RECORDS SUPPLIED
_ _ _ _ _ _ _

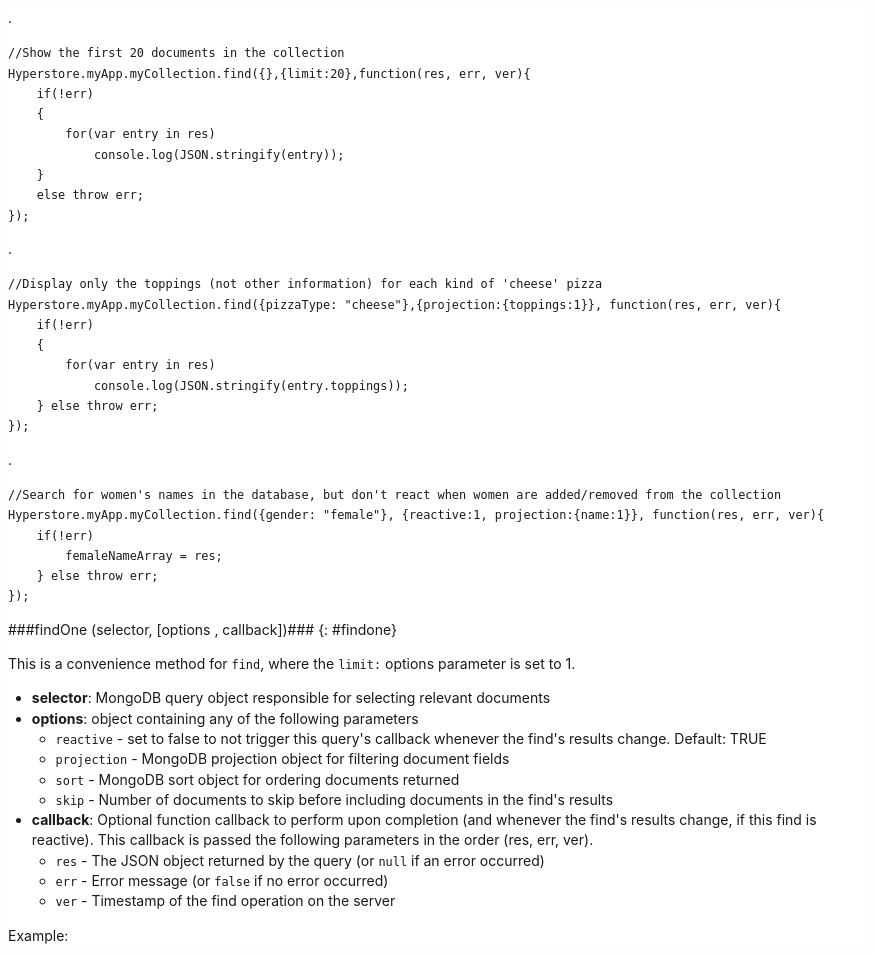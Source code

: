 .

	//Show the first 20 documents in the collection
	Hyperstore.myApp.myCollection.find({},{limit:20},function(res, err, ver){
		if(!err)
		{
			for(var entry in res)
				console.log(JSON.stringify(entry));
		}
		else throw err;
	});

.

	//Display only the toppings (not other information) for each kind of 'cheese' pizza
	Hyperstore.myApp.myCollection.find({pizzaType: "cheese"},{projection:{toppings:1}}, function(res, err, ver){
		if(!err)
		{
			for(var entry in res)
				console.log(JSON.stringify(entry.toppings));
		} else throw err;
	});

.

	//Search for women's names in the database, but don't react when women are added/removed from the collection
	Hyperstore.myApp.myCollection.find({gender: "female"}, {reactive:1, projection:{name:1}}, function(res, err, ver){
		if(!err)
			femaleNameArray = res;
		} else throw err;
	});

###findOne (selector, [options , callback])###
{: #findone}

This is a convenience method for `find`, where the `limit:` options parameter is set to 1.

* __selector__: MongoDB query object responsible for selecting relevant documents
* __options__: object containing any of the following parameters
	* `reactive` - set to false to not trigger this query's callback whenever the find's results change. Default: TRUE
	* `projection` - MongoDB projection object for filtering document fields
	* `sort` - MongoDB sort object for ordering documents returned
	* `skip` - Number of documents to skip before including documents in the find's results
* __callback__: Optional function callback to perform upon completion (and whenever the find's results change, if this find is reactive). This callback is passed the following parameters in the order (res, err, ver).
	* `res` - The JSON object returned by the query (or `null` if an error occurred)
	* `err` - Error message (or `false` if no error occurred)
	* `ver` - Timestamp of the find operation on the server

Example:
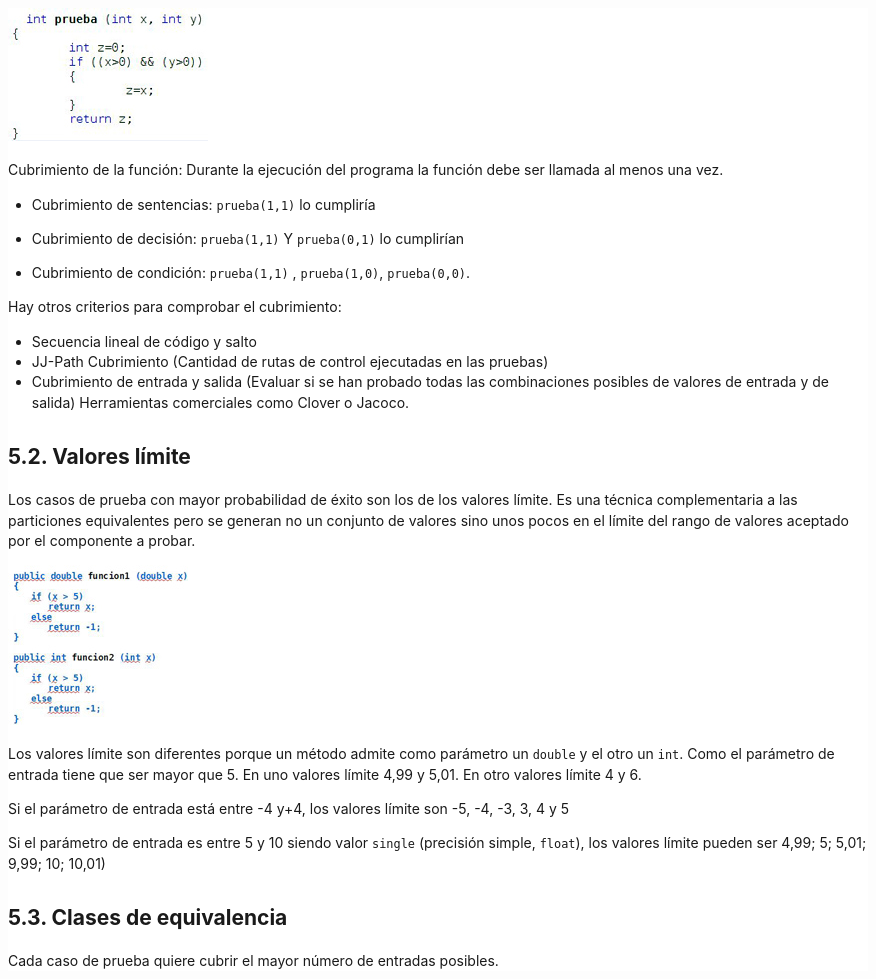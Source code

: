 ![](resources/ud03-testprueba1.png)

Cubrimiento de la función: Durante la ejecución del programa la función debe ser llamada al menos una vez.

- Cubrimiento de sentencias: `prueba(1,1)`  lo cumpliría

- Cubrimiento de decisión: `prueba(1,1)`  Y `prueba(0,1)` lo cumplirían

- Cubrimiento de condición: `prueba(1,1)` , `prueba(1,0)`, `prueba(0,0)`.   

Hay otros criterios para comprobar el cubrimiento:
 - Secuencia lineal de código y salto
 - JJ-Path Cubrimiento (Cantidad de rutas de control ejecutadas en las pruebas)
 - Cubrimiento de entrada y salida (Evaluar si se han probado todas las combinaciones posibles de valores de entrada y de salida)
Herramientas comerciales como Clover o Jacoco.

## 5.2. Valores límite

Los casos de prueba con mayor probabilidad de éxito son los de los valores límite. 
Es una técnica complementaria a las particiones equivalentes pero se generan no un conjunto de valores sino unos pocos en el límite del rango de valores aceptado por el componente a probar. 

![](resources/ud03-testprueba3.png)

Los valores límite son diferentes porque un método admite como parámetro un `double` y el otro un `int`. Como el parámetro de entrada tiene que ser mayor que 5. En uno valores límite 4,99 y 5,01.  En otro valores límite 4 y 6. 

Si el parámetro de entrada está entre -4 y+4, los valores límite son -5, -4, -3, 3, 4 y 5

Si el parámetro de entrada es entre 5 y 10 siendo valor `single` (precisión simple, `float`), los valores límite pueden ser 4,99; 5; 5,01; 9,99; 10; 10,01) 

## 5.3. Clases de equivalencia

Cada caso de prueba quiere cubrir el mayor número de entradas posibles.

_ _ _ _ _ _ _

Search the records for the word "false". Copy every line that has it.

COMPLETED TASK
	* `reactive` - set to false to not trigger this query's callback whenever the find's results change. Default: TRUE
	* `err` - Error message (or `false` if no error occurred)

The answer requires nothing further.